| TASK STATEMENT |
The line bearing "用户通过屏幕看到的页面区域，", together with all lines after it to the end of the material, should be repeated exactly; leave out everything else.

++++ PROVIDED DATA ++++

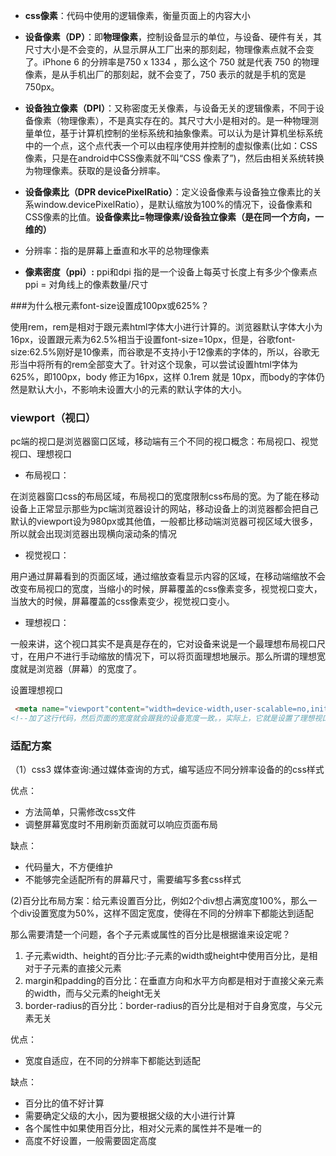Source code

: - **css像素**：代码中使用的逻辑像素，衡量页面上的内容大小

- **设备像素（DP）**：即**物理像素**，控制设备显示的单位，与设备、硬件有关，其尺寸大小是不会变的，从显示屏从工厂出来的那刻起，物理像素点就不会变了。iPhone 6 的分辨率是750 x 1334 ，那么这个 750 就是代表 750 的物理像素，是从手机出厂的那刻起，就不会变了，750 表示的就是手机的宽是 750px。

- **设备独立像素（DPI）**：又称密度无关像素，与设备无关的逻辑像素，不同于设备像素（物理像素），不是真实存在的。其尺寸大小是相对的。是一种物理测量单位，基于计算机控制的坐标系统和抽象像素。可以认为是计算机坐标系统中的一个点，这个点代表一个可以由程序使用并控制的虚拟像素(比如：CSS像素，只是在android中CSS像素就不叫“CSS 像素了”)，然后由相关系统转换为物理像素。获取的是设备分辨率。

- **设备像素比（DPR devicePixelRatio）**：定义设备像素与设备独立像素比的关系window.devicePixelRatio），是默认缩放为100%的情况下，设备像素和CSS像素的比值。**设备像素比=物理像素/设备独立像素（是在同一个方向，一维的）**

- 分辨率：指的是屏幕上垂直和水平的总物理像素
- **像素密度（ppi）:** ppi和dpi 指的是一个设备上每英寸长度上有多少个像素点 ppi = 对角线上的像素数量/尺寸



###为什么根元素font-size设置成100px或625%？

使用rem，rem是相对于跟元素html字体大小进行计算的。浏览器默认字体大小为16px，设置跟元素为62.5%相当于设置font-size=10px，但是，谷歌font-size:62.5%刚好是10像素，而谷歌是不支持小于12像素的字体的，所以，谷歌无形当中将所有的rem全部变大了。针对这个现象，可以尝试设置html字体为625%，即100px，body 修正为16px，这样 0.1rem 就是 10px，而body的字体仍然是默认大小，不影响未设置大小的元素的默认字体的大小。

### viewport（视口）

pc端的视口是浏览器窗口区域，移动端有三个不同的视口概念：布局视口、视觉视口、理想视口

- 布局视口：

在浏览器窗口css的布局区域，布局视口的宽度限制css布局的宽。为了能在移动设备上正常显示那些为pc端浏览器设计的网站，移动设备上的浏览器都会把自己默认的viewport设为980px或其他值，一般都比移动端浏览器可视区域大很多，所以就会出现浏览器出现横向滚动条的情况

- 视觉视口：

用户通过屏幕看到的页面区域，通过缩放查看显示内容的区域，在移动端缩放不会改变布局视口的宽度，当缩小的时候，屏幕覆盖的css像素变多，视觉视口变大，当放大的时候，屏幕覆盖的css像素变少，视觉视口变小。

- 理想视口：

一般来讲，这个视口其实不是真是存在的，它对设备来说是一个最理想布局视口尺寸，在用户不进行手动缩放的情况下，可以将页面理想地展示。那么所谓的理想宽度就是浏览器（屏幕）的宽度了。

设置理想视口

```html
 <meta name="viewport"content="width=device-width,user-scalable=no,initial-scale=1.0,  maximum-scale=1.0,minimum-scale=1.0">	
<!--加了这行代码，然后页面的宽度就会跟我的设备宽度一致。，实际上，它就是设置了理想视口，将布局视口的宽度设置成了理想视口（浏览器/设备屏幕的宽度）。-->
```



### 适配方案

（1）css3 媒体查询:通过媒体查询的方式，编写适应不同分辨率设备的的css样式

优点：

- 方法简单，只需修改css文件
- 调整屏幕宽度时不用刷新页面就可以响应页面布局

缺点：

- 代码量大，不方便维护
- 不能够完全适配所有的屏幕尺寸，需要编写多套css样式

(2)百分比布局方案：给元素设置百分比，例如2个div想占满宽度100%，那么一个div设置宽度为50%，这样不固定宽度，使得在不同的分辨率下都能达到适配

那么需要清楚一个问题，各个子元素或属性的百分比是根据谁来设定呢？

1. 子元素width、height的百分比:子元素的width或height中使用百分比，是相对于子元素的直接父元素
2. margin和padding的百分比：在垂直方向和水平方向都是相对于直接父亲元素的width，而与父元素的height无关
3. border-radius的百分比：border-radius的百分比是相对于自身宽度，与父元素无关

优点：

- 宽度自适应，在不同的分辨率下都能达到适配

缺点：

- 百分比的值不好计算
- 需要确定父级的大小，因为要根据父级的大小进行计算
- 各个属性中如果使用百分比，相对父元素的属性并不是唯一的
- 高度不好设置，一般需要固定高度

++++

| SOLVED EXERCISE |
用户通过屏幕看到的页面区域，通过缩放查看显示内容的区域，在移动端缩放不会改变布局视口的宽度，当缩小的时候，屏幕覆盖的css像素变多，视觉视口变大，当放大的时候，屏幕覆盖的css像素变少，视觉视口变小。

- 理想视口：

一般来讲，这个视口其实不是真是存在的，它对设备来说是一个最理想布局视口尺寸，在用户不进行手动缩放的情况下，可以将页面理想地展示。那么所谓的理想宽度就是浏览器（屏幕）的宽度了。

设置理想视口

```html
 <meta name="viewport"content="width=device-width,user-scalable=no,initial-scale=1.0,  maximum-scale=1.0,minimum-scale=1.0">	
<!--加了这行代码，然后页面的宽度就会跟我的设备宽度一致。，实际上，它就是设置了理想视口，将布局视口的宽度设置成了理想视口（浏览器/设备屏幕的宽度）。-->
```



### 适配方案

（1）css3 媒体查询:通过媒体查询的方式，编写适应不同分辨率设备的的css样式

优点：

- 方法简单，只需修改css文件
- 调整屏幕宽度时不用刷新页面就可以响应页面布局

缺点：

- 代码量大，不方便维护
- 不能够完全适配所有的屏幕尺寸，需要编写多套css样式

(2)百分比布局方案：给元素设置百分比，例如2个div想占满宽度100%，那么一个div设置宽度为50%，这样不固定宽度，使得在不同的分辨率下都能达到适配

那么需要清楚一个问题，各个子元素或属性的百分比是根据谁来设定呢？

1. 子元素width、height的百分比:子元素的width或height中使用百分比，是相对于子元素的直接父元素
2. margin和padding的百分比：在垂直方向和水平方向都是相对于直接父亲元素的width，而与父元素的height无关
3. border-radius的百分比：border-radius的百分比是相对于自身宽度，与父元素无关

优点：

- 宽度自适应，在不同的分辨率下都能达到适配

缺点：

- 百分比的值不好计算
- 需要确定父级的大小，因为要根据父级的大小进行计算
- 各个属性中如果使用百分比，相对父元素的属性并不是唯一的
- 高度不好设置，一般需要固定高度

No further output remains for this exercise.